— YOUR ASSIGNMENT —
Copy out each line of the entries below in which the string "trận" appears.

DATA RECORDS Start Marker

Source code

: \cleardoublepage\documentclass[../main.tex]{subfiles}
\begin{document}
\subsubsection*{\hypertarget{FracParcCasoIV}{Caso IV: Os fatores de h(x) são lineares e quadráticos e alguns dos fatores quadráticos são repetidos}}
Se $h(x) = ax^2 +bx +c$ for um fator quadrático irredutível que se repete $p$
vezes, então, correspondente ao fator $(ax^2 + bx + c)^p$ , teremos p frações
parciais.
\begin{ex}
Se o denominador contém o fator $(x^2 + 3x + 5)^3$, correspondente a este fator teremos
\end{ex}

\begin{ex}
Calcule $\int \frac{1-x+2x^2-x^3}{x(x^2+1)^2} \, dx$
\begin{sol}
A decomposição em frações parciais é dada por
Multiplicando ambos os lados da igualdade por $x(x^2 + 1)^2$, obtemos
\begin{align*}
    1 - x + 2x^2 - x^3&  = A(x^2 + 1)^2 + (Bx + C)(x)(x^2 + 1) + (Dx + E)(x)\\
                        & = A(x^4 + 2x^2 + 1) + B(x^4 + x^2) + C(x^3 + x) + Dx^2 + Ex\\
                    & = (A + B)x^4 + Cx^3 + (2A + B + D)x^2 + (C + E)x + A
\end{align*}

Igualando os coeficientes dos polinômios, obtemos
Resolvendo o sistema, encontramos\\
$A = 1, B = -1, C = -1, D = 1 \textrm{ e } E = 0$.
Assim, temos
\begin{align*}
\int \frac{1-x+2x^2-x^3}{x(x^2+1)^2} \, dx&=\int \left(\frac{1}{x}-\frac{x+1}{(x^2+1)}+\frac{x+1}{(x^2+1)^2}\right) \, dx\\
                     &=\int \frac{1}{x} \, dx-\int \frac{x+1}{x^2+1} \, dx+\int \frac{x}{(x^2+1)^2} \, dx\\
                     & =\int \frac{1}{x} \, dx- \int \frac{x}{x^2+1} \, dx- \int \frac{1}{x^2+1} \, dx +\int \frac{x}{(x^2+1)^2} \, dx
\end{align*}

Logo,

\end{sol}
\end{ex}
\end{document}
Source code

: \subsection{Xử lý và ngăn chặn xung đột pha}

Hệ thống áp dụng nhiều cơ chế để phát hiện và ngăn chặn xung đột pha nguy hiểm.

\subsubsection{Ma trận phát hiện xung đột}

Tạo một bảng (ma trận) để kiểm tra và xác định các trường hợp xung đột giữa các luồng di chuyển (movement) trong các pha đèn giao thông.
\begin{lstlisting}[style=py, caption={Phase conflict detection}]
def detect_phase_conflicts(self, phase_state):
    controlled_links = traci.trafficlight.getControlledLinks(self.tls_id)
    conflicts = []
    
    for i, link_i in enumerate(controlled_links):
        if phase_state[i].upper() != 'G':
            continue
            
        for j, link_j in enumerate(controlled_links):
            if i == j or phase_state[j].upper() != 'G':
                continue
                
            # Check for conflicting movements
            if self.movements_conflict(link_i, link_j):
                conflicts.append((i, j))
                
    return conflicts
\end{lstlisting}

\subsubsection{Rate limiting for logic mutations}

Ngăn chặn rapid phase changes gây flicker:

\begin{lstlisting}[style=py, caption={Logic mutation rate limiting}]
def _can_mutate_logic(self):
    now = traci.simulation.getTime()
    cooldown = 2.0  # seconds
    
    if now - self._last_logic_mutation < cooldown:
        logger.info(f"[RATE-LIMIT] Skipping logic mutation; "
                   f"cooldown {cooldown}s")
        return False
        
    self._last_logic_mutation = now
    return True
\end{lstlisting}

DATA RECORDS End Marker

— ANSWER BELOW —
\subsubsection{Ma trận phát hiện xung đột}
Tạo một bảng (ma trận) để kiểm tra và xác định các trường hợp xung đột giữa các luồng di chuyển (movement) trong các pha đèn giao thông.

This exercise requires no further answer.